The Cost of the Fannie Mae and Freddie Mac Bailouts

The NY Times has an interesting story detailing the costs of the bailout. I think such costs are almost inevitable in any situation where the ramifications of success and failure are so asymmetrical (in this case managers, owners and recipients of each company's large political contributions stood to gain in good times, while we poor tax-paying suckers were on the hook when things went wrong). You won't find such situations in private markets, only where the government implicitly or explicitly takes on the risk of failure. Throw that in with government incentives and exhortations to buy homes and you have the makings of a disaster. (Of course the housing boom itself came because of the Federal Reserve, which has all these features on a much larger scale -- plus the ability to distort every price signal via its control of the money supply. But even absent it, the asymmetrical nature of Fannie and Freddie's setup was sure to doom them and us.)

A few excerpts from the article:
For all the focus on the historic federal rescue of the banking industry, it is the government’s decision to seize Fannie Mae and Freddie Mac in September 2008 that is likely to cost taxpayers the most money. So far the tab stands at $145.9 billion, and it grows with every foreclosure of a three-bedroom home with a two-car garage one hour from Phoenix. The Congressional Budget Office predicts that the final bill could reach $389 billion.

[...]

Rather than actually making loans, the two companies — Fannie older and larger, Freddie created to provide competition — bought loans from banks and other originators, providing money for more lending and helping to hold down interest rates.

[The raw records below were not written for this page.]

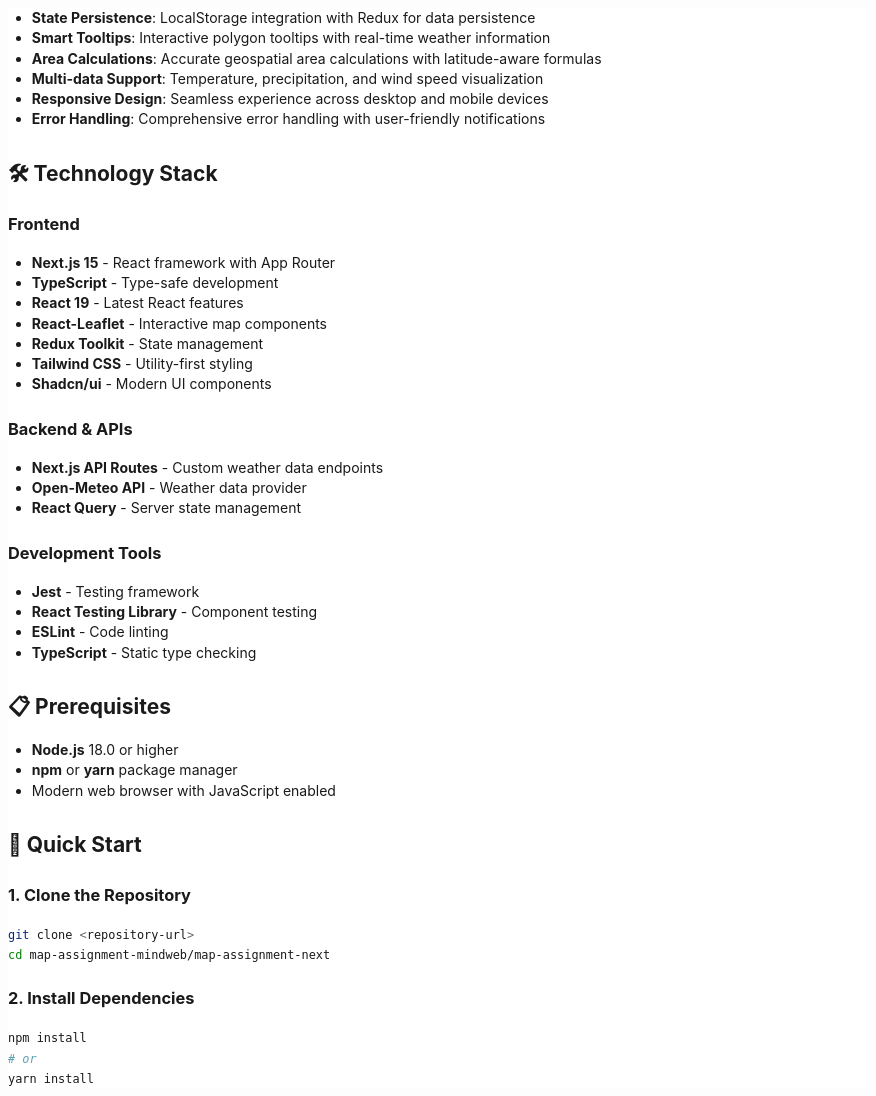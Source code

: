 - **State Persistence**: LocalStorage integration with Redux for data persistence
- **Smart Tooltips**: Interactive polygon tooltips with real-time weather information
- **Area Calculations**: Accurate geospatial area calculations with latitude-aware formulas
- **Multi-data Support**: Temperature, precipitation, and wind speed visualization
- **Responsive Design**: Seamless experience across desktop and mobile devices
- **Error Handling**: Comprehensive error handling with user-friendly notifications

## 🛠️ Technology Stack

### Frontend

- **Next.js 15** - React framework with App Router
- **TypeScript** - Type-safe development
- **React 19** - Latest React features
- **React-Leaflet** - Interactive map components
- **Redux Toolkit** - State management
- **Tailwind CSS** - Utility-first styling
- **Shadcn/ui** - Modern UI components

### Backend & APIs

- **Next.js API Routes** - Custom weather data endpoints
- **Open-Meteo API** - Weather data provider
- **React Query** - Server state management

### Development Tools

- **Jest** - Testing framework
- **React Testing Library** - Component testing
- **ESLint** - Code linting
- **TypeScript** - Static type checking

## 📋 Prerequisites

- **Node.js** 18.0 or higher
- **npm** or **yarn** package manager
- Modern web browser with JavaScript enabled

## 🚀 Quick Start

### 1. Clone the Repository

```bash
git clone <repository-url>
cd map-assignment-mindweb/map-assignment-next
```

### 2. Install Dependencies

```bash
npm install
# or
yarn install
```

“Our business is the American dream of home ownership,” Fannie Mae declared in its mission statement, and in 2001 the company set a target of helping to create six million new homeowners by 2014.

[...]

Prices have plunged. So by the time a home is resold, Fannie and Freddie on average recoup less than 60 percent of the money the borrower failed to repay, according to the companies’ financial filings. In Phoenix and other areas where prices have fallen sharply, the losses often are larger.